PRINT 'Method 2 w-in line Tally Table:';
SET STATISTICS TIME ON;
WITH Tally(N) AS
(
    SELECT TOP 1000000 ROW_NUMBER() OVER (ORDER BY (SELECT NULL))
    FROM sys.all_columns a CROSS JOIN sys.all_columns b
)
SELECT @NumResult = RIGHT(10000000+N, 7)
FROM Tally
WHERE N <= 1000000;
SET STATISTICS TIME OFF;

-- Results:
Method 1:
SQL Server Execution Times:
CPU time = 265 ms, elapsed time = 274 ms.

Method 2:
SQL Server Execution Times:
CPU time = 250 ms, elapsed time = 250 ms.

Method 3:
SQL Server Execution Times:
CPU time = 452 ms, elapsed time = 460 ms.

Method 2 w-in line Tally Table:
SQL Server Execution Times:
CPU time = 234 ms, elapsed time = 227 ms.

You should always run the test harness a few times and record the results of each run. By looking at the results, we see that methods 1 and 2 are pretty close, but over the 4-5 runs that I did, method 2 was consistently just a little faster in elapsed time. Using an in-line Tally table in this case was just a little faster than using the permanent Tally table (that may not always be the case).

You may be saying to yourself that this little 9% improvement doesn’t mean much, but picture it in the context of a much more complex query, where every slight improvement you can make counts for something.

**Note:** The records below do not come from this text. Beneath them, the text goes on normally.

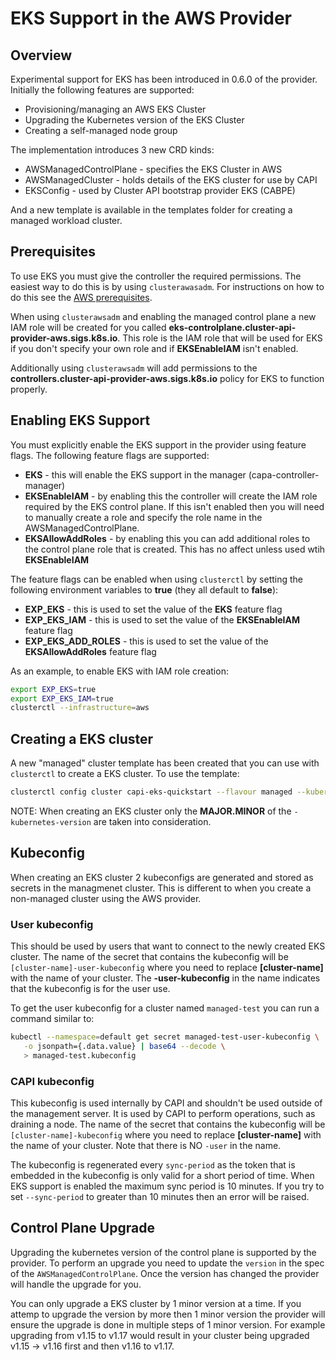 # EKS Support in the AWS Provider

## Overview

Experimental support for EKS has been introduced in 0.6.0 of the provider. Initially the following features are supported:

* Provisioning/managing an AWS EKS Cluster
* Upgrading the Kubernetes version of the EKS Cluster
* Creating a self-managed node group

The implementation introduces 3 new CRD kinds:

* AWSManagedControlPlane - specifies the EKS Cluster in AWS
* AWSManagedCluster - holds details of the EKS cluster for use by CAPI
* EKSConfig - used by Cluster API bootstrap provider EKS (CABPE)

And a new template is available in the templates folder for creating a managed workload cluster.

## Prerequisites

To use EKS you must give the controller the required permissions. The easiest way to do this is by using `clusterawasadm`. For instructions on how to do this see the [AWS prerequisites](prerequisites.md).

When using `clusterawsadm` and enabling the managed control plane a new IAM role will be created for you called **eks-controlplane.cluster-api-provider-aws.sigs.k8s.io**. This role is the IAM role that will be used for EKS if you don't specify your own role and if **EKSEnableIAM** isn't enabled.

Additionally using `clusterawsadm` will add permissions to the **controllers.cluster-api-provider-aws.sigs.k8s.io** policy for EKS to function properly.  

## Enabling EKS Support

You must explicitly enable the EKS support in the provider using feature flags. The following feature flags are supported:

* **EKS** - this will enable the EKS support in the manager (capa-controller-manager)
* **EKSEnableIAM** - by enabling this the controller will create the IAM role required by the EKS control plane. If this isn't enabled then you will need to manually create a role and specify the role name in the AWSManagedControlPlane.
* **EKSAllowAddRoles** - by enabling this you can add additional roles to the control plane role that is created. This has no affect unless used wtih __EKSEnableIAM__

The feature flags can be enabled when using `clusterctl` by setting the following environment variables to **true** (they all default to **false**):

* **EXP_EKS** - this is used to set the value of the **EKS** feature flag
* **EXP_EKS_IAM** - this is used to set the value of the **EKSEnableIAM** feature flag
* **EXP_EKS_ADD_ROLES** - this is used to set the value of the **EKSAllowAddRoles** feature flag

As an example, to enable EKS with IAM role creation:

```bash
export EXP_EKS=true
export EXP_EKS_IAM=true
clusterctl --infrastructure=aws
```

## Creating a EKS cluster

A new "managed" cluster template has been created that you can use with `clusterctl` to create a EKS cluster. To use the template:

```bash
clusterctl config cluster capi-eks-quickstart --flavour managed --kubernetes-version v1.17.3 --control-plane-machine-count=3 --worker-machine-count=3 > capi-eks-quickstart.yaml
```

NOTE: When creating an EKS cluster only the **MAJOR.MINOR** of the `-kubernetes-version` are taken into consideration. 

## Kubeconfig

When creating an EKS cluster 2 kubeconfigs are generated and stored as secrets in the managmenet cluster. This is different to when you create a non-managed cluster using the AWS provider.

### User kubeconfig

This should be used by users that want to connect to the newly created EKS cluster. The name of the secret that contains the kubeconfig will be `[cluster-name]-user-kubeconfig` where you need to replace **[cluster-name]** with the name of your cluster. The **-user-kubeconfig** in the name indicates that the kubeconfig is for the user use.

To get the user kubeconfig for a cluster named `managed-test` you can run a command similar to:

```bash
kubectl --namespace=default get secret managed-test-user-kubeconfig \
   -o jsonpath={.data.value} | base64 --decode \
   > managed-test.kubeconfig
```

### CAPI kubeconfig

This kubeconfig is used internally by CAPI and shouldn't be used outside of the management server. It is used by CAPI to perform operations, such as draining a node. The name of the secret that contains the kubeconfig will be `[cluster-name]-kubeconfig` where you need to replace **[cluster-name]** with the name of your cluster. Note that there is NO `-user` in the name.

The kubeconfig is regenerated every `sync-period` as the token that is embedded in the kubeconfig is only valid for a short period of time. When EKS support is enabled the maximum sync period is 10 minutes. If you try to set `--sync-period` to greater than 10 minutes then an error will be raised.

## Control Plane Upgrade

Upgrading the kubernetes version of the control plane is supported by the provider. To perform an upgrade you need to update the `version` in the spec of the `AWSManagedControlPlane`. Once the version has changed the provider will handle the upgrade for you.

You can only upgrade a EKS cluster by 1 minor version at a time. If you attemp to upgrade the version by more then 1 minor version the provider will ensure the upgrade is done in multiple steps of 1 minor version. For example upgrading from v1.15 to v1.17 would result in your cluster being upgraded v1.15 -> v1.16 first and then v1.16 to v1.17.

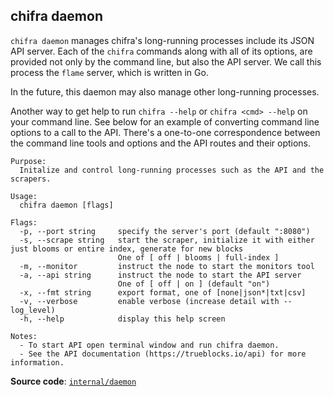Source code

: <!-- markdownlint-disable MD041 -->
## chifra daemon

`chifra daemon` manages chifra's long-running processes include its JSON API server. Each of the `chifra` commands along with all of its options, are provided not only by the command line, but also the API server. We call this process the `flame` server, which is written in Go.

In the future, this daemon may also manage other long-running processes.

Another way to get help to run `chifra --help` or `chifra <cmd> --help` on your command line. See below for an example of converting command line options to a call to the API. There's a one-to-one correspondence between the command line tools and options and the API routes and their options.

```[plaintext]
Purpose:
  Initalize and control long-running processes such as the API and the scrapers.

Usage:
  chifra daemon [flags]

Flags:
  -p, --port string     specify the server's port (default ":8080")
  -s, --scrape string   start the scraper, initialize it with either just blooms or entire index, generate for new blocks
                        One of [ off | blooms | full-index ]
  -m, --monitor         instruct the node to start the monitors tool
  -a, --api string      instruct the node to start the API server
                        One of [ off | on ] (default "on")
  -x, --fmt string      export format, one of [none|json*|txt|csv]
  -v, --verbose         enable verbose (increase detail with --log_level)
  -h, --help            display this help screen

Notes:
  - To start API open terminal window and run chifra daemon.
  - See the API documentation (https://trueblocks.io/api) for more information.
```

**Source code**: [`internal/daemon`](https://github.com/TrueBlocks/trueblocks-core/tree/master/src/apps/chifra/internal/daemon)


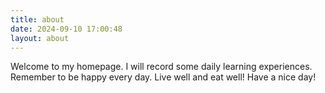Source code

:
 ```yaml
---
title: about
date: 2024-09-10 17:00:48
layout: about
---
```

Welcome to my homepage. I will record some daily learning experiences. Remember to be happy every day. Live well and eat well! Have a nice day!
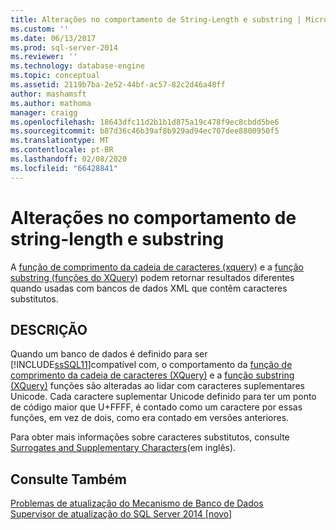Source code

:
```yaml
---
title: Alterações no comportamento de String-Length e substring | Microsoft Docs
ms.custom: ''
ms.date: 06/13/2017
ms.prod: sql-server-2014
ms.reviewer: ''
ms.technology: database-engine
ms.topic: conceptual
ms.assetid: 2119b7ba-2e52-44bf-ac57-82c2d46a48ff
author: mashamsft
ms.author: mathoma
manager: craigg
ms.openlocfilehash: 18643dfc11d2b1b1d875a19c478f9ec8cbdd5be6
ms.sourcegitcommit: b87d36c46b39af8b929ad94ec707dee8800950f5
ms.translationtype: MT
ms.contentlocale: pt-BR
ms.lasthandoff: 02/08/2020
ms.locfileid: "66428841"
---
```

# <a name="changes-to-behavior-of-string-length-and-substring"></a>Alterações no comportamento de string-length e substring
  A [função de comprimento da cadeia de caracteres &#40;xquery&#41;](/sql/xquery/functions-on-string-values-string-length) e a [função substring &#40;funções do XQuery&#41;](/sql/xquery/functions-on-string-values-substring) podem retornar resultados diferentes quando usadas com bancos de dados XML que contêm caracteres substitutos.  
  
## <a name="description"></a>DESCRIÇÃO  
 Quando um banco de dados é definido para ser [!INCLUDE[ssSQL11](../../includes/sssql11-md.md)]compatível com, o comportamento da [função de comprimento da cadeia de caracteres &#40;XQuery&#41;](/sql/xquery/functions-on-string-values-string-length) e a [função substring &#40;XQuery&#41;](/sql/xquery/functions-on-string-values-substring) funções são alteradas ao lidar com caracteres suplementares Unicode. Cada caractere suplementar Unicode definido para ter um ponto de código maior que U+FFFF, é contado como um caractere por essas funções, em vez de dois, como era contado em versões anteriores.  
  
 Para obter mais informações sobre caracteres substitutos, consulte [Surrogates and Supplementary Characters](https://go.microsoft.com/fwlink/?LinkId=178317)(em inglês).  
  
## <a name="see-also"></a>Consulte Também  
 [Problemas de atualização do Mecanismo de Banco de Dados](../../../2014/sql-server/install/database-engine-upgrade-issues.md)   
 [Supervisor de atualização do SQL Server 2014 &#91;novo&#93;](https://docs.microsoft.com/sql/sql-server/install/sql-server-2014-upgrade-advisor)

Let’s now look at some key aspects of the test harness we used:

  • It contains multiple queries that return the identical results for the same number of rows. This is important because you’re trying to compare solutions.
  • We SET STATISTICS TIME ON before each query and OFF when it was complete. You could have turned them ON once at the start and OFF at the end, but that’s not always going to be the case.
  • We printed out a description of the method we are using just before setting STATISTICS ON. That’s the reason we turned them OFF after each query; so you wouldn’t see the statistics for the PRINT statement, which is immaterial.
  • Finally, we created a local variable @NumResult and assigned our calculated result (the returned columns) to it. This is important to eliminate the time that SQL Server Management Studio (SSMS) would otherwise take to render the results to the Results pane. If you don’t do that, it can bias the results. We’re interested in clocking the raw query speed here.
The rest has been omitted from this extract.